With great sadness and a heavy heart, I must report the passing of the great "Manager of Champions" Bobby Davis. Bobby passed away this afternoon at his suburban Houston home. Bobby was a brilliant man, loving husband and father, and an incredible person. We'll miss him dearly. pic.twitter.com/0rdy2DDJsz
— Tim Hornbaker (@TimHornbaker) January 7, 2021
Bobby Davis was originally from Ohio, where at a young age, he became enthralled with the characters and personalities that populated his local NWA affiliate, run by legendary promoter Al Taft, one of the founders of the National Wrestling Alliance (NWA) in 1948 who ran the Midwest Wrestling Association (MWA) out of Columbus, Ohio from 1919 through the 1960s. While Davis had originally intended to become a pro wrestler himself, he soon found that his size would prove an issue, but he soon found a way to enter the business he loved – by becoming a manager.
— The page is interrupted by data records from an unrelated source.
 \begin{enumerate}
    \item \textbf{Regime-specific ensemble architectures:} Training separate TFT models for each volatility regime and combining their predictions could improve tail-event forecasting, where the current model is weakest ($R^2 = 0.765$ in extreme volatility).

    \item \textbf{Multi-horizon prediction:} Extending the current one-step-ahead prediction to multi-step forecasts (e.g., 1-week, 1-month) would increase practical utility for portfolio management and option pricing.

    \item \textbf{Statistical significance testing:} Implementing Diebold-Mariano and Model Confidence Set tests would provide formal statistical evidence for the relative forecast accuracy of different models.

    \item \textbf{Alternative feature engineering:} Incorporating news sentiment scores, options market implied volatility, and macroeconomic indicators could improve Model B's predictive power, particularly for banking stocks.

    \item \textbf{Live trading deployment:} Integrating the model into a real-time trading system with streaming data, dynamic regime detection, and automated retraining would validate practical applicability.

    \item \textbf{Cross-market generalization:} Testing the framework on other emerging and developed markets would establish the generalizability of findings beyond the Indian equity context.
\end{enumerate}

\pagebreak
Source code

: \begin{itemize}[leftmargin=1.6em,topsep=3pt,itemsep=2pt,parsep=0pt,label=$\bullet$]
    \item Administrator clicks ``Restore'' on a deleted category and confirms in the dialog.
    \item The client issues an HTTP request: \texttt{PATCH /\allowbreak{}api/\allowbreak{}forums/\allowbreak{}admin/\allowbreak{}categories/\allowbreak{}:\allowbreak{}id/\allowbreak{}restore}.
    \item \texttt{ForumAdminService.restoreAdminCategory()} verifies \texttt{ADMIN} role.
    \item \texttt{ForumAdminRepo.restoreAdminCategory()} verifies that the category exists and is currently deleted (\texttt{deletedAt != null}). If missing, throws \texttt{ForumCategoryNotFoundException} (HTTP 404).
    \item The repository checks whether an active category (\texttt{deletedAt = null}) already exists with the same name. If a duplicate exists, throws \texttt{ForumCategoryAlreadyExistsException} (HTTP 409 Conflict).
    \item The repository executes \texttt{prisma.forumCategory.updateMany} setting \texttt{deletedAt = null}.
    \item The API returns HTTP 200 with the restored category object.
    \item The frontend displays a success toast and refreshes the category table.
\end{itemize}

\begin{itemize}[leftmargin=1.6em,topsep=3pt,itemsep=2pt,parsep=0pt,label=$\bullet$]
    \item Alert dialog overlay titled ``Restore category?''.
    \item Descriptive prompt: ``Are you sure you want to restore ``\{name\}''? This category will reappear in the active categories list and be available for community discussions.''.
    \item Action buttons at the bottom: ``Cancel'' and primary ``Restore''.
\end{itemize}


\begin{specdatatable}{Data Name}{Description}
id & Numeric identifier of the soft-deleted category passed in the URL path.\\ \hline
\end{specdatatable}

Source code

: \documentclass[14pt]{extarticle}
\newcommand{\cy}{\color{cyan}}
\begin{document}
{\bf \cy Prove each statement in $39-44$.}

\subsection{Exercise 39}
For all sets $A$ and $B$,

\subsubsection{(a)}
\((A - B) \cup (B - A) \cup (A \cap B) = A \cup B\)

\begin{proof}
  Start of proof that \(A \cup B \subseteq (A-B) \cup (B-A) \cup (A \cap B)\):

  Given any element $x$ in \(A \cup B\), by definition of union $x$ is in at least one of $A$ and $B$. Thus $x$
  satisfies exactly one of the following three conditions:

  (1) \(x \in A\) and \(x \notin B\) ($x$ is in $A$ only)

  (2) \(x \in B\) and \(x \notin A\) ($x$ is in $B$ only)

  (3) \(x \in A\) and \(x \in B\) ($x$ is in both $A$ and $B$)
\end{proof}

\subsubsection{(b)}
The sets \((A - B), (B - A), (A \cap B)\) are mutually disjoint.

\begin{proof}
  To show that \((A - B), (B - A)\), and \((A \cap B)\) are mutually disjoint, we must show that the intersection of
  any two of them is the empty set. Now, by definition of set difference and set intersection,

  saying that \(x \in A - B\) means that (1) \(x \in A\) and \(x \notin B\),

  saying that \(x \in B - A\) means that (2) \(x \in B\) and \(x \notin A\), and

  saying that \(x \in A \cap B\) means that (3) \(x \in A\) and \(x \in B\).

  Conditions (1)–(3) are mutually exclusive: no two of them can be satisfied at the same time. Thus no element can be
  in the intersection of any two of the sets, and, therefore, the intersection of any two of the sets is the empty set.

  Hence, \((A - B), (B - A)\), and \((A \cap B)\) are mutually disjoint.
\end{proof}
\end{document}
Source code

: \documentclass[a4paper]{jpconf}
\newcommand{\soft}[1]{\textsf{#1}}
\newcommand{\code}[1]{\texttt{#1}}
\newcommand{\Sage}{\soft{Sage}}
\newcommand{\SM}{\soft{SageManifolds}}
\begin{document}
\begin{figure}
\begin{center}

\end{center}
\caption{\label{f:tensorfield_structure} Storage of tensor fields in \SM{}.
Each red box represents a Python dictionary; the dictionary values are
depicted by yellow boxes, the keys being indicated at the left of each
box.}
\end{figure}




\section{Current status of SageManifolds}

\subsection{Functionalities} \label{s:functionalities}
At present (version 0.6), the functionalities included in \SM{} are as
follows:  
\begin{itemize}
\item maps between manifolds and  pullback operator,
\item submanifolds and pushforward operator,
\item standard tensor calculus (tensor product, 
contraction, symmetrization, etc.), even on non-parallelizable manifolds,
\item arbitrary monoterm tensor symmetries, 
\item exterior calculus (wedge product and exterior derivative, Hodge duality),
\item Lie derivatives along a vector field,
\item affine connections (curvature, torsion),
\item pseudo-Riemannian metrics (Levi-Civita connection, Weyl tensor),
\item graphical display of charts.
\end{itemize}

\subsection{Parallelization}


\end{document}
Dubbed “The Elvis Presley of Wrestling” in the 1950s, Davis utilized his strong charisma and mic skills, combined with his prior training that allowed him to take bumps to accentuate his client’s wins and/or losses, creating a blueprint that would be used by nearly every pro wrestling manager that would follow. In his early days, he managed Don Fargo – then known as Don Juan the Magnificent, prior to him rebranding as Don Fargo and teaming with Jackie Fargo – but it would be his joining Capitol Sports in New York, first as the manager for Dr. Jerry Graham and his brother, Eddie Graham, and then as the manager of “Nature Boy” Buddy Rogers, that would bring him his biggest accomplishment. With Rogers as his client, he saw Rogers win the NWA World’s Heavyweight Championship in 1961. By 1962, nearly a decade into his career, he parted ways with Rogers, just prior to him becoming the first WWWF World Heavyweight Champion. Rogers would return to wrestling in 1963, re-joining Capitol Sports (now WWWF), where he would become manager for Gorilla Monson, his latest “discovery”. By the end of the 1960s, however, Davis chose to retire once again, this time never returning and focusing on other business ventures with his family. But despite his relatively short career in the industry, Bobby Davis revolutionized what a manager could truly bring to the table, not just for his own “clients” but to the industry as a whole, paving the way for such characters as Heenan, Cornette, Heyman, Jimmy Hart, Gary Hart, Captain Lou Albano, and an entire cavalcade of personalities that have brought joy, anger, and excitement to the game.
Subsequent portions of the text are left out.